The city of Ramsey is looking into whether it violated state law by hiring a real estate consulting firm that doesn't have the license required to collect real estate commissions.
The quality of work performed by Landform Professional Services is not the issue, city officials say. The question involves a portion of the $1.4 million the Anoka County city has paid Landform, several hundred thousand dollars for what Landform President Darren Lazan describes as "incentive fees" for "engineering work, attending meetings, site-planning, platting and marketing."
Those responsibilities, Lazan says, have nothing to do with brokering real estate deals and conform with Minnesota law, as well as a contract that says Landform is not "entitled to any compensation for work which requires a license."
"I am fully confident that we are within the scope of our contract," Lazan said this week. "We're not brokers, we don't get commissions. The vast body of our work involves work brokers don't do."
Lazan never hid that he and Landform have no real estate or broker's licenses, required by state law for brokering real estate deals -- which involves listing properties. That fact is mentioned early in the company's contract with Ramsey, an agreement to "provide development services" for a 140-acre property that officials have hoped would become a new downtown.
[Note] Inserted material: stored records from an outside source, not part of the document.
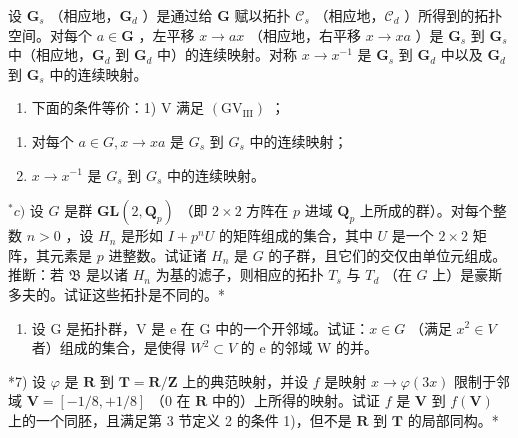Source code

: 设 \(\mathbf{G}_s\) （相应地，\(\mathbf{G}_d\) ）是通过给 \(\mathbf{G}\) 赋以拓扑 \(\mathcal{C}_s\) （相应地，\(\mathcal{C}_d\) ）所得到的拓扑空间。对每个 \(a \in \mathbf{G}\) ，左平移 \(x \to ax\) （相应地，右平移 \(x \to xa\) ）是 \(\mathbf{G}_s\) 到 \(\mathbf{G}_s\) 中（相应地，\(\mathbf{G}_d\) 到 \(\mathbf{G}_d\) 中）的连续映射。对称 \(x \to x^{-1}\) 是 \(\mathbf{G}_s\) 到 \(\mathbf{G}_d\) 中以及 \(\mathbf{G}_d\) 到 \(\mathbf{G}_s\) 中的连续映射。

\begin{enumerate}
\def\labelenumi{\alph{enumi})}
\setcounter{enumi}{1}
\tightlist
\item
  下面的条件等价：1) V 满足 \((\mathrm{GV}_{\mathrm{III}})\) ；
\end{enumerate}

\begin{enumerate}
\def\labelenumi{\arabic{enumi})}
\setcounter{enumi}{1}
\tightlist
\item
  对每个 \(a \in G, x \to xa\) 是 \(G_{s}\) 到 \(G_{s}\) 中的连续映射；
\item
  \(x \to x^{-1}\) 是 \(G_{s}\) 到 \(G_{s}\) 中的连续映射。
\end{enumerate}

\(^{*}c)\) 设 \(G\) 是群 \(\mathbf{GL}(2, \mathbf{Q}_p)\) （即 \(2 \times 2\) 方阵在 \(p\) 进域 \(\mathbf{Q}_p\) 上所成的群）。对每个整数 \(n > 0\) ，设 \(H_n\) 是形如 \(I + p^n U\) 的矩阵组成的集合，其中 \(U\) 是一个 \(2 \times 2\) 矩阵，其元素是 \(p\) 进整数。试证诸 \(H_n\) 是 \(G\) 的子群，且它们的交仅由单位元组成。推断：若 \(\mathfrak{B}\) 是以诸 \(H_n\) 为基的滤子，则相应的拓扑 \(T_s\) 与 \(T_d\) （在 \(G\) 上）是豪斯多夫的。试证这些拓扑是不同的。*

\begin{enumerate}
\def\labelenumi{\arabic{enumi})}
\setcounter{enumi}{5}
\tightlist
\item
  设 G 是拓扑群，V 是 e 在 G 中的一个开邻域。试证：\(x \in G\) （满足 \(x^{2} \in V\) 者）组成的集合，是使得 \(W^{2} \subset V\) 的 e 的邻域 W 的并。
\end{enumerate}

*7) 设 \(\varphi\) 是 \(\mathbf{R}\) 到 \(\mathbf{T} = \mathbf{R} / \mathbf{Z}\) 上的典范映射，并设 \(f\) 是映射 \(x \to \varphi(3x)\) 限制于邻域 \(\mathbf{V} = [-1/8, +1/8]\) （\(0\) 在 \(\mathbf{R}\) 中的）上所得的映射。试证 \(f\) 是 \(\mathbf{V}\) 到 \(f(\mathbf{V})\) 上的一个同胚，且满足第 3 节定义 2 的条件 1)，但不是 \(\mathbf{R}\) 到 \(\mathbf{T}\) 的局部同构。*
But newly elected Mayor Sarah Strommen, who was not a City Council member when Landform was hired in 2009, said the city has sought legal counsel to define Landform's role and review a contract that expires March 31.
Anonymously sent document
Spurring the issue was an anonymously sent nine-page document challenging "compensation" to Landform for what it called "brokerage" work. Strommen was among those who received the unsigned document nearly three weeks ago, but says she has no idea who wrote or sent it. She said it's "interesting, but we don't know how much of it is credible."